== WHAT IS REQUIRED ==
Give back only one number: how many lines in the data below contain the word "visualstudio".

-------- RECORD EXCERPTS

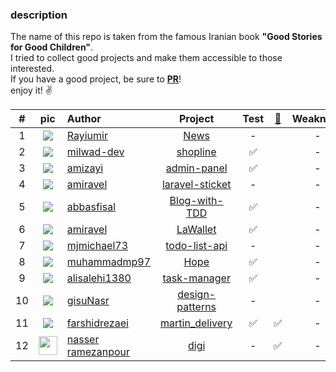 ### description

The name of this repo is taken from the famous Iranian book <b>"Good Stories for Good Children"</b>.</br>
I tried to collect good projects and make them accessible to those interested.</br>
If you have a good project, be sure to <b><ins>PR</ins></b>!</br>
enjoy it! ✌️

| #  |                                    pic                                    | Author                    |        Project         | Test | [🐳][dockerized] | Weakness | Strengths | 
|:--:|:-------------------------------------------------------------------------:|:--------------------------|:----------------------:|:----:|------------------|:--------:|:---------:|
| 1  |           <img src="https://github.com/Rayiumir.png?size=30" />           | [Rayiumir][a1]            |       [News][p1]       |  -   |                  |    -     |     -     |
| 2  |          <img src="https://github.com/milwad-dev.png?size=30" />          | [milwad-dev][a2]          |     [shopline][p2]     |  ✅   |                  |    -     |     -     |
| 3  |           <img src="https://github.com/amizayi.png?size=30" />            | [amizayi][a3]             |   [admin-panel][p3]    |  ✅   |                  |    -     |     -     |
| 4  |           <img src="https://github.com/amiravel.png?size=30" />           | [amiravel][a4]            | [laravel-sticket][p4]  |  -   |                  |    -     |     -     |
| 5  |          <img src="https://github.com/abbasfisal.png?size=30" />          | [abbasfisal][a5]          |  [Blog-with-TDD][p5]   |  ✅   |                  |    -     |     -     |
| 6  |           <img src="https://github.com/amiravel.png?size=30" />           | [amiravel][a4]            |     [LaWallet][p6]     |  ✅   |                  |    -     |     -     |
| 7  |         <img src="https://github.com/mjmichael73.png?size=30" />          | [mjmichael73][a6]         |  [todo-list-api][p7]   |  -   |                  |    -     |     -     |
| 8  |         <img src="https://github.com/muhammadmp97.png?size=30" />         | [muhammadmp97][a7]        |       [Hope][p8]       |  ✅   |                  |    -     |     -     |
| 9  |        <img src="https://github.com/alisalehi1380.png?size=30" />         | [alisalehi1380][a8]       |   [task-manager][p9]   |  ✅   |                  |    -     |     -     |
| 10 |           <img src="https://github.com/gisuNasr.png?size=30" />           | [gisuNasr][a9]            | [design-patterns][p10] |  -   |                  |    -     |     -     |
| 11 |        <img src="https://github.com/farshidrezaei.png?size=30" />         | [farshidrezaei][a10]      | [martin_delivery][p11] |  ✅   | ✅                |    -     |     -     |
| 12 | <img src="https://github.com/nrmz.png?size=30" style="width:30px;" /> | [nasser ramezanpour][a11] |    [digi][p12]    |  -   | ✅                |    -     |     -     |

[p1]:https://github.com/Rayiumir/News
[p2]:https://github.com/milwad-dev/shopline
[p3]:https://github.com/amizayi/admin-panel
[p4]:https://github.com/amiravel/laravel-sticket
[p5]:https://github.com/abbasfisal/Laravel-Blog-Project-with-TDD
[p6]:https://github.com/amiravel/LaWallet
[p7]:https://github.com/mjmichael73/laravel-todo-list-api
[p8]:https://github.com/muhammadmp97/Hope
[p9]:https://github.com/alisalehi1380/laravel-task-manager
[p10]:https://github.com/gisuNasr/laravel-design-patterns
[p11]:https://github.com/farshidrezaei/martin_delivery
[p12]:https://github.com/nrmz/review-task

[a1]:https://github.com/Rayiumir
[a2]:https://github.com/milwad-dev
[a3]:https://github.com/amizayi
[a4]:https://github.com/amiravel
[a5]:https://github.com/abbasfisal
[a6]:https://github.com/mjmichael73
[a7]:https://github.com/muhammadmp97
[a8]:https://github.com/alisalehi1380
[a9]:https://github.com/gisuNasr
[a10]:https://github.com/farshidrezaei
[a11]:https://github.com/nrmz

[dockerized]: ## "dockerized"
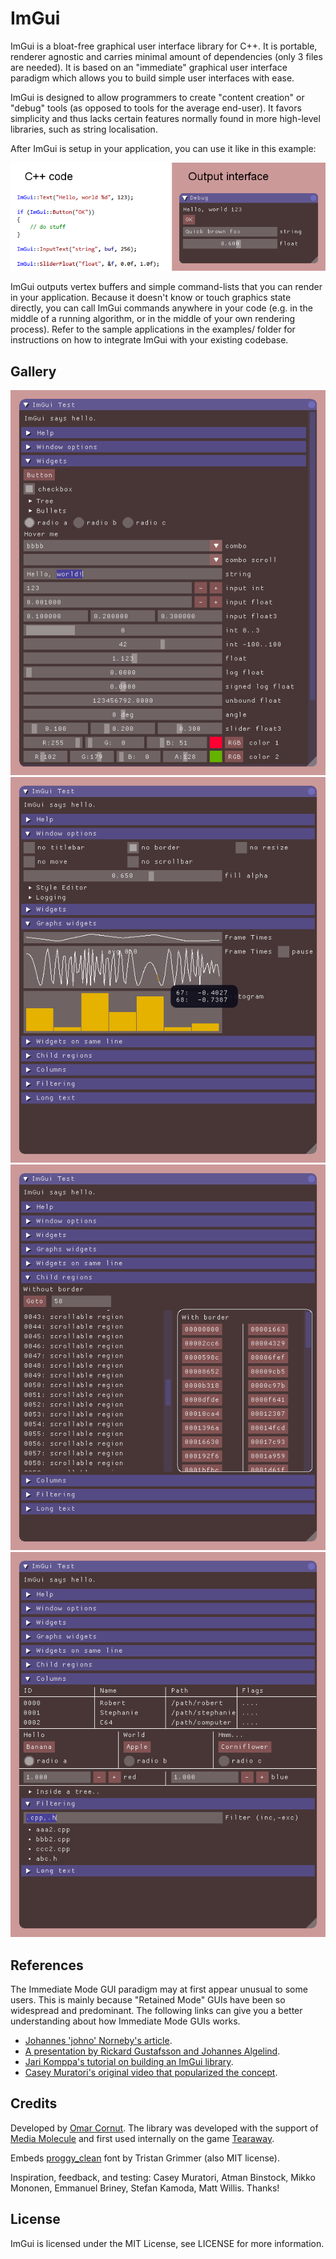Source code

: ImGui
=====

ImGui is a bloat-free graphical user interface library for C++. It is portable, renderer agnostic and carries minimal amount of dependencies (only 3 files are needed). It is based on an "immediate" graphical user interface paradigm which allows you to build simple user interfaces with ease.

ImGui is designed to allow programmers to create "content creation" or "debug" tools (as opposed to tools for the average end-user). It favors simplicity and thus lacks certain features normally found in more high-level libraries, such as string localisation.

After ImGui is setup in your application, you can use it like in this example:

![screenshot of sample code alongside its output with ImGui](/web/code_sample_01.png?raw=true)

ImGui outputs vertex buffers and simple command-lists that you can render in your application. Because it doesn't know or touch graphics state directly, you can call ImGui commands anywhere in your code (e.g. in the middle of a running algorithm, or in the middle of your own rendering process). Refer to the sample applications in the examples/ folder for instructions on how to integrate ImGui with your existing codebase. 

Gallery
-------

![screenshot 1](/web/test_window_01.png?raw=true)
![screenshot 2](/web/test_window_02.png?raw=true)
![screenshot 3](/web/test_window_03.png?raw=true)
![screenshot 4](/web/test_window_04.png?raw=true)

References
----------

The Immediate Mode GUI paradigm may at first appear unusual to some users. This is mainly because "Retained Mode" GUIs have been so widespread and predominant. The following links can give you a better understanding about how Immediate Mode GUIs works. 
- [Johannes 'johno' Norneby's article](http://www.johno.se/book/imgui.html).
- [A presentation by Rickard Gustafsson and Johannes Algelind](http://www.cse.chalmers.se/edu/year/2011/course/TDA361/Advanced%20Computer%20Graphics/IMGUI.pdf).
- [Jari Komppa's tutorial on building an ImGui library](http://iki.fi/sol/imgui/).
- [Casey Muratori's original video that popularized the concept](https://mollyrocket.com/861).


Credits
-------

Developed by [Omar Cornut](http://www.miracleworld.net). The library was developed with the support of [Media Molecule](http://www.mediamolecule.com) and first used internally on the game [Tearaway](http://tearaway.mediamolecule.com). 

Embeds [proggy_clean](http://www.proggyfonts.net/) font by Tristan Grimmer (also MIT license).

Inspiration, feedback, and testing: Casey Muratori, Atman Binstock, Mikko Mononen, Emmanuel Briney, Stefan Kamoda, Matt Willis. Thanks!

License
-------

ImGui is licensed under the MIT License, see LICENSE for more information.

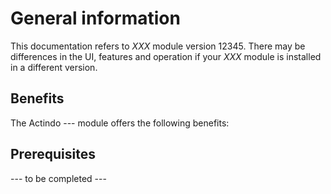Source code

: # General information

This documentation refers to *XXX* module version 12345. There may be differences in the UI, features and operation if your *XXX* module is installed in a different version.

## Benefits

The Actindo --- module offers the following benefits:


## Prerequisites

--- to be completed ---
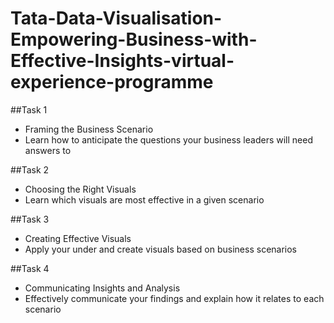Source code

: # Tata-Data-Visualisation-Empowering-Business-with-Effective-Insights-virtual-experience-programme

##Task 1

* Framing the Business Scenario
* Learn how to anticipate the questions your business leaders will need answers to

##Task 2

* Choosing the Right Visuals
* Learn which visuals are most effective in a given scenario

##Task 3

* Creating Effective Visuals
* Apply your under and create visuals based on business scenarios

##Task 4

* Communicating Insights and Analysis
* Effectively communicate your findings and explain how it relates to each scenario
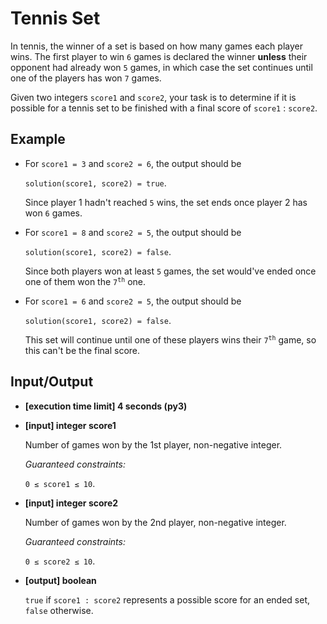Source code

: # Tennis Set

In tennis, the winner of a set is based on how many games each player wins. The first player to win `6` games is declared the winner **unless** their opponent had already won `5` games, in which case the set continues until one of the players has won `7` games.

Given two integers `score1` and `score2`, your task is to determine if it is possible for a tennis set to be finished with a final score of `score1` : `score2`.

## Example

- For `score1 = 3` and `score2 = 6`, the output should be

    `solution(score1, score2) = true`.

    Since player 1 hadn't reached `5` wins, the set ends once player 2 has won `6` games.

- For `score1 = 8` and `score2 = 5`, the output should be

    `solution(score1, score2) = false`.

    Since both players won at least `5` games, the set would've ended once one of them won the <code>7<sup>th</sup></code> one.

- For `score1 = 6` and `score2 = 5`, the output should be

    `solution(score1, score2) = false`.

    This set will continue until one of these players wins their <code>7<sup>th</sup></code> game, so this can't be the final score.

## Input/Output

- **[execution time limit] 4 seconds (py3)**

- **[input] integer score1**

	Number of games won by the 1st player, non-negative integer.

	*Guaranteed constraints:*

	`0 ≤ score1 ≤ 10`.

- **[input] integer score2**

	Number of games won by the 2nd player, non-negative integer.

	*Guaranteed constraints:*

	`0 ≤ score2 ≤ 10`.

- **[output] boolean**

	`true` if `score1 : score2` represents a possible score for an ended set, `false` otherwise.
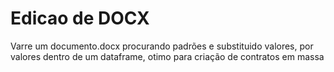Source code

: # Edicao de DOCX
 Varre um documento.docx procurando padrões e substituido valores, por valores dentro de um dataframe, otimo para criação de contratos em massa
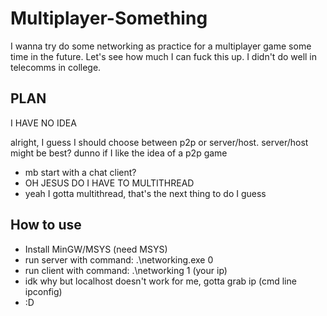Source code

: # Multiplayer-Something
I wanna try do some networking as practice for a multiplayer game some time in the future. Let's see how much I can fuck this up. I didn't do well in telecomms in college.

## PLAN
I HAVE NO IDEA

alright, I guess I should choose between p2p or server/host. server/host might be best? dunno if I like the idea of a p2p game

- mb start with a chat client?
- OH JESUS DO I HAVE TO MULTITHREAD
- yeah I gotta multithread, that's the next thing to do I guess

## How to use
- Install MinGW/MSYS (need MSYS)
- run server with command: .\networking.exe 0
- run client with command: .\networking 1 (your ip)
- idk why but localhost doesn't work for me, gotta grab ip (cmd line ipconfig)
- :D
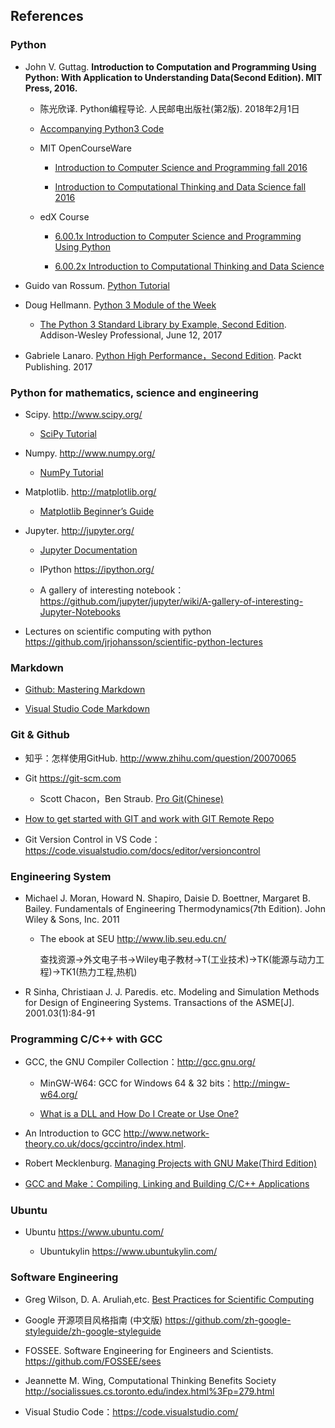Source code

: 
## References

### Python

*  John V. Guttag. **Introduction to Computation and Programming Using Python: With Application to Understanding Data(Second Edition). MIT Press, 2016.**

   * 陈光欣译. Python编程导论.  人民邮电出版社(第2版). 2018年2月1日

   * [Accompanying Python3 Code](https://mitpress.mit.edu/books/introduction-computation-and-programming-using-python-second-edition)

   * MIT OpenCourseWare
   
       * [Introduction to Computer Science and Programming fall 2016](https://ocw.mit.edu/courses/electrical-engineering-and-computer-science/6-0001-introduction-to-computer-science-and-programming-in-python-fall-2016//)

       * [Introduction to Computational Thinking and Data Science fall 2016](https://ocw.mit.edu/courses/electrical-engineering-and-computer-science/6-0002-introduction-to-computational-thinking-and-data-science-fall-2016/)

   * edX Course
         
     * [6.00.1x Introduction to Computer Science and Programming Using Python](https://www.edx.org/course/introduction-to-computer-science-and-programming-using-python0)

     * [6.00.2x Introduction to Computational Thinking and Data Science](https://www.edx.org/course/introduction-computational-thinking-data-mitx-6-00-2x-7)
   
* Guido van Rossum. [Python Tutorial](https://docs.python.org/tutorial/index.html)

* Doug Hellmann. [Python 3 Module of the Week](https://pymotw.com/3/)
  
  * [The Python 3 Standard Library by Example, Second Edition](https://my.safaribooksonline.com/book/programming/python/9780134291154). Addison-Wesley Professional, June 12, 2017

* Gabriele Lanaro. [Python High Performance，Second Edition](https://github.com/PacktPublishing/Python-High-Performance-Second-Edition). Packt Publishing. 2017

### Python for mathematics, science and engineering

* Scipy. http://www.scipy.org/

   * [SciPy Tutorial]( https://docs.scipy.org/doc/scipy/reference/tutorial/index.html)
  
* Numpy. http://www.numpy.org/ 

   * [NumPy Tutorial](https://docs.scipy.org/doc/numpy/user/quickstart.html)
  
* Matplotlib.  http://matplotlib.org/
  
   * [Matplotlib Beginner’s Guide](https://matplotlib.org/users/beginner.html)

* Jupyter. http://jupyter.org/
    
   * [Jupyter Documentation](http://jupyter.readthedocs.org/en/latest/)
    
   * IPython https://ipython.org/
    
   * A gallery of interesting notebook： https://github.com/jupyter/jupyter/wiki/A-gallery-of-interesting-Jupyter-Notebooks

* Lectures on scientific computing with python https://github.com/jrjohansson/scientific-python-lectures 

### Markdown

* [Github: Mastering Markdown](https://guides.github.com/features/mastering-markdown/)

* [Visual Studio Code Markdown](https://code.visualstudio.com/docs/languages/markdown/)

### Git & Github

* 知乎：怎样使用GitHub. http://www.zhihu.com/question/20070065

* Git https://git-scm.com

   * Scott Chacon，Ben Straub. [Pro Git(Chinese)](https://git-scm.com/book/zh/v1/)

* [How to get started with GIT and work with GIT Remote Repo](http://www3.ntu.edu.sg/home/ehchua/programming/howto/Git_HowTo.html)
  
* Git Version Control in VS Code：https://code.visualstudio.com/docs/editor/versioncontrol

### Engineering System

* Michael J. Moran, Howard N. Shapiro, Daisie D. Boettner, Margaret B. Bailey. Fundamentals of Engineering Thermodynamics(7th Edition). John Wiley & Sons, Inc. 2011
   
   * The ebook at SEU http://www.lib.seu.edu.cn/

     查找资源->外文电子书->Wiley电子教材->T(工业技术)->TK(能源与动力工程)->TK1(热力工程,热机)

* R Sinha, Christiaan J. J. Paredis. etc. Modeling and Simulation Methods for Design of Engineering Systems. Transactions of the ASME[J]. 2001.03(1):84-91

### Programming C/C++ with GCC

* GCC, the GNU Compiler Collection：http://gcc.gnu.org/

   * MinGW-W64: GCC for Windows 64 & 32 bits：http://mingw-w64.org/

   * [What is a DLL and How Do I Create or Use One?](http://www.mingw.org/wiki/DLL)

* An Introduction to GCC  http://www.network-theory.co.uk/docs/gccintro/index.html.

* Robert Mecklenburg. [Managing Projects with GNU Make(Third Edition)](https://www.oreilly.com/openbook/make3/book/index.html)

* [GCC and Make：Compiling, Linking and Building C/C++ Applications](http://www3.ntu.edu.sg/home/ehchua/programming/cpp/gcc_make.html)

### Ubuntu

* Ubuntu https://www.ubuntu.com/

  * Ubuntukylin https://www.ubuntukylin.com/

### Software Engineering

* Greg Wilson, D. A. Aruliah,etc. [Best Practices for Scientific Computing](http://journals.plos.org/plosbiology/article?id=10.1371/journal.pbio.1001745)

* Google 开源项目风格指南 (中文版) https://github.com/zh-google-styleguide/zh-google-styleguide

* FOSSEE. Software Engineering for Engineers and Scientists. https://github.com/FOSSEE/sees

* Jeannette M. Wing, Computational Thinking Benefits Society http://socialissues.cs.toronto.edu/index.html%3Fp=279.html

* Visual Studio Code：https://code.visualstudio.com/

----------------

== SOLUTION FOR THIS EXERCISE ==
3